Стас с Леной поспешили с прихожую.

Мама Стаса почему-то была со старой хозяйственной и при этом — совершенно пустой — сумкой.

— Мам, ты Горбушу не видела? — первым делом спросил у нее Стас.

— А что такое? — с деланным удивлением спросила та.

— Да нет ее нигде! — жалобно сказала Лена.

Свекровь вошла в их комнату, огляделась и картинно развела руками:

— Я же вас предупреждала — закрывайте клетку, когда уходите! А тут еще и окно открыто…

— Так ведь закрывали! Во всяком случае, клетку…

— Значит, плохо закрывали! Надо было проверить еще раз!

Что-то в голосе мамы и то, что говоря, она отводила глаза, насторожило Стаса.

Он незаметно выскользнул из комнаты, взял хозяйственную сумку.

И вернулся в зал, куда перешла мама, демонстративно показывая ее дно, в котором лежало… большое воронье перо.

— Ну и что? – не став даже отпираться, с вызовом спросила мама. — Да, я решила избавиться от нее! А сколько уже можно было терпеть все это?

— Вы что… ее выгнали? — с ужасом спросила Лена.

— Положим, не выгнала, а просто выпустила на свободу, на которую она, кстати, тоже имеет полное право! — уточнила свекровь.

— Где?

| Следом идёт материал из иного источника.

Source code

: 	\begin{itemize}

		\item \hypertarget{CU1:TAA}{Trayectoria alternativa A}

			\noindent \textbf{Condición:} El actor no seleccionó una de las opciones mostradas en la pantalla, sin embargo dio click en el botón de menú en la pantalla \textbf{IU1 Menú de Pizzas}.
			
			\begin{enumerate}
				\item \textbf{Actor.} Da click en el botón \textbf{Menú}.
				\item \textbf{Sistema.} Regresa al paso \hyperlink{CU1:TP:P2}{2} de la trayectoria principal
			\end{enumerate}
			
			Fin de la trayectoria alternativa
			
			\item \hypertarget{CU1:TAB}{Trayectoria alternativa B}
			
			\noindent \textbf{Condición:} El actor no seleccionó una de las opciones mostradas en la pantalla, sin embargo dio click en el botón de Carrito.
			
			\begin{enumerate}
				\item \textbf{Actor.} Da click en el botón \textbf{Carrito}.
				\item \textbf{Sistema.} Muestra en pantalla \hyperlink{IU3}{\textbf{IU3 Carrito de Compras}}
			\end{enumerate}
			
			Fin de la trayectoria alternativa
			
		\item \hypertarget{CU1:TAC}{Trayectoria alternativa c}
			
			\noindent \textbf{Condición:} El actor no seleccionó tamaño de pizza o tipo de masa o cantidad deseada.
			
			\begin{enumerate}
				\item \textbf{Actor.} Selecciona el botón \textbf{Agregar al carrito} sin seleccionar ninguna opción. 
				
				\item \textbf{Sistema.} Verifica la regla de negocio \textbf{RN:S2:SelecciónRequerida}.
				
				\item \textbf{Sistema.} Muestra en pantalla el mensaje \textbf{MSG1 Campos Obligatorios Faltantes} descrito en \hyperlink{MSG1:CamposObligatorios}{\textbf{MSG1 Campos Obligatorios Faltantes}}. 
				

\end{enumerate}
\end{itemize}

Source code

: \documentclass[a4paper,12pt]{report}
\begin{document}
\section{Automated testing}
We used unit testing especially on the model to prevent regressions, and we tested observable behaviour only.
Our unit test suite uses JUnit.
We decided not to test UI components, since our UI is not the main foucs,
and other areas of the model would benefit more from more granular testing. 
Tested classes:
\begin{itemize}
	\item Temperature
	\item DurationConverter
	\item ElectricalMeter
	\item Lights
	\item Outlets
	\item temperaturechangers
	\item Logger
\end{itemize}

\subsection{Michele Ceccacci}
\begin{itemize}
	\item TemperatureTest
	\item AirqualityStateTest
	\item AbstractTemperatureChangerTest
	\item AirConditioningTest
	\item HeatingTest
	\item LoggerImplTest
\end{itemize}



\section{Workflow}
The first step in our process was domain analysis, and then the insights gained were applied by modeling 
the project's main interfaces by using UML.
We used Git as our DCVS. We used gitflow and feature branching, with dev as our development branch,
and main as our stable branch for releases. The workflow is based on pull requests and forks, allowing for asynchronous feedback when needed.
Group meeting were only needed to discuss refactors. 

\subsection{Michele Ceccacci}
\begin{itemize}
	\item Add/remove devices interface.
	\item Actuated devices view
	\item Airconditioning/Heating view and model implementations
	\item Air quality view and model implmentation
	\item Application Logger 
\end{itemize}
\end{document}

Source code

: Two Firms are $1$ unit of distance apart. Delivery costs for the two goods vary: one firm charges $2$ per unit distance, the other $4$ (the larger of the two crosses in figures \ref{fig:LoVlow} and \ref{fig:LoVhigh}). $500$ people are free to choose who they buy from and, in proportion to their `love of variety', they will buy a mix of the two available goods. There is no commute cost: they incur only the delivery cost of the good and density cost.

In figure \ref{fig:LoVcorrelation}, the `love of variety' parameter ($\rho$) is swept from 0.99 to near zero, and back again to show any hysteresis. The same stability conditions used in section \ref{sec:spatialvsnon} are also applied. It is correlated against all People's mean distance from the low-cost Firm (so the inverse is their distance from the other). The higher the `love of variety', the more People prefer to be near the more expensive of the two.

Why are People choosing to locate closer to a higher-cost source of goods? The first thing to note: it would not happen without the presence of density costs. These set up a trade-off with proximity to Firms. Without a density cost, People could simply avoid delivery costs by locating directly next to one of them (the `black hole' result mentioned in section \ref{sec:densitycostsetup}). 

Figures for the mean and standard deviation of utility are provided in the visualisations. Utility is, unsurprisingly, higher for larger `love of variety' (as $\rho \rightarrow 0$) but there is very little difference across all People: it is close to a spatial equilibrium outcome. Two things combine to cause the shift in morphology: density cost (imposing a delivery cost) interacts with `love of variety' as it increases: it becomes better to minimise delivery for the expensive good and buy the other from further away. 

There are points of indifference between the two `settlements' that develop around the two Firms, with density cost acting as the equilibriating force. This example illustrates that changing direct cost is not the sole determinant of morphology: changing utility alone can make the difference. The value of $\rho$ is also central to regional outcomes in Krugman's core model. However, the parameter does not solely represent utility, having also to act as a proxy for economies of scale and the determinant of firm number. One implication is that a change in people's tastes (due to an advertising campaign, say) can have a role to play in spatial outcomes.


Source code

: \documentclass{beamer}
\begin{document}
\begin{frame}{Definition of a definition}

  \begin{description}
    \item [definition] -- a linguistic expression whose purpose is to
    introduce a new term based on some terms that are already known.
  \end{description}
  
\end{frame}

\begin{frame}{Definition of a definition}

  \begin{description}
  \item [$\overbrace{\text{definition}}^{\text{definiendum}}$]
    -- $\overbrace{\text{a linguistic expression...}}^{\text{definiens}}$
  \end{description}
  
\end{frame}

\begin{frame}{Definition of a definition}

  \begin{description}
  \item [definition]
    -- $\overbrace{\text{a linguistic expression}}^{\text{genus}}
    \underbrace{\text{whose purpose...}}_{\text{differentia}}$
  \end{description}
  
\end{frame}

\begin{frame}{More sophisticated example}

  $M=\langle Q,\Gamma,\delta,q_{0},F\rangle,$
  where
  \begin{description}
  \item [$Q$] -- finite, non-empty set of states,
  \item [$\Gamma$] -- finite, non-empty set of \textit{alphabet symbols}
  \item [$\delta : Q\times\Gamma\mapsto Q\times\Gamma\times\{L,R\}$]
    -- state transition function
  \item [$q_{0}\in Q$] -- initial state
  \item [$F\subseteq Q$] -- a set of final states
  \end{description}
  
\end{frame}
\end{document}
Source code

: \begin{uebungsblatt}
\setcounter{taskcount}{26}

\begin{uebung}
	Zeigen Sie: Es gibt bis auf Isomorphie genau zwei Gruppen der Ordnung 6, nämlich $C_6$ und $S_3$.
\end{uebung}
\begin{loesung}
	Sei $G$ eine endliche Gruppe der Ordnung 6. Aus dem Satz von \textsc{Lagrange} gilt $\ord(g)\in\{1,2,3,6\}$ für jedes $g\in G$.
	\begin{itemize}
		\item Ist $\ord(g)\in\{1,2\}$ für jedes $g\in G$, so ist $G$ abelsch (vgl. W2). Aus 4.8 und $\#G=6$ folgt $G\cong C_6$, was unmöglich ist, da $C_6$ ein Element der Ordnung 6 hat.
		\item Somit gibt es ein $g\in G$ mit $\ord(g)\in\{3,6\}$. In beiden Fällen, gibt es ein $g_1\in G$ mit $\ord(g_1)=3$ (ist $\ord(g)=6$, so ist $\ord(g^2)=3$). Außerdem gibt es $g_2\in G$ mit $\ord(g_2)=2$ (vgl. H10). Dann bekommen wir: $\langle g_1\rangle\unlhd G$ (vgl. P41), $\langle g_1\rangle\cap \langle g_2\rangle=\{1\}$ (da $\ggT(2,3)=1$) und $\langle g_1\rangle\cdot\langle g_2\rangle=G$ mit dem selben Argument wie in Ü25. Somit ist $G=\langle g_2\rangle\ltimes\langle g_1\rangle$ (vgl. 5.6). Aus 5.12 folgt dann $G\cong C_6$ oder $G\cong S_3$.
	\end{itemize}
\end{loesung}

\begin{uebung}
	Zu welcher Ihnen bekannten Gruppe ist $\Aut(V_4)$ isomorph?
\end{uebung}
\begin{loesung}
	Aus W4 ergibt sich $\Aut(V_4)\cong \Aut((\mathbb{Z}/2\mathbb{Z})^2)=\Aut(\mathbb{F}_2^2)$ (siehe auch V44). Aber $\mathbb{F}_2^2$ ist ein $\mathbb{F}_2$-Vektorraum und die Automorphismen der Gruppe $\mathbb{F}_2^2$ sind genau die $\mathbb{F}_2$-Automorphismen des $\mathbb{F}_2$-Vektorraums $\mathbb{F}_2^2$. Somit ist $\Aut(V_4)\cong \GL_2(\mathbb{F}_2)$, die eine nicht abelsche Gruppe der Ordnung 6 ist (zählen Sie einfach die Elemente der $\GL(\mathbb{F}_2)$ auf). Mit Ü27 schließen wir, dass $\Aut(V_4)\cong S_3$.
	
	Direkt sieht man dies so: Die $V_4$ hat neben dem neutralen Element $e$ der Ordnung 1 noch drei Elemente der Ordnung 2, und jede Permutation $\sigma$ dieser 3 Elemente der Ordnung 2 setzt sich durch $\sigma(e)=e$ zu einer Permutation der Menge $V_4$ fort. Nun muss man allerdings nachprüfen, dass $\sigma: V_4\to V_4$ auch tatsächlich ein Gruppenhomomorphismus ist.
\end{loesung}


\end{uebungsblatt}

В каком месте? — спросил Стас, в готовности немедленно броситься туда, где была наверняка просто вытряхнута из сумки Горбуша.

Но его мама тяжело опустилась на диван и, потирая висок — видно было, что у нее на самом деле поднялось давление — сказала:

— Не помню! Правда! Простите… Она меня так довела и еще раскаркалась, как никогда, когда вы ушли на прогулку, что я положила ее в сумку, села в метро… Ехала… ехала… Одно только в памяти осталось — по красной ветке. Несколько раз хотела вернуться… Но все же удержала себя и, в конце концов, поднялась наверх. Ну, не помню на какой станции… И только открыла сумку, как она сама улетела. Честно вам говорю — сама!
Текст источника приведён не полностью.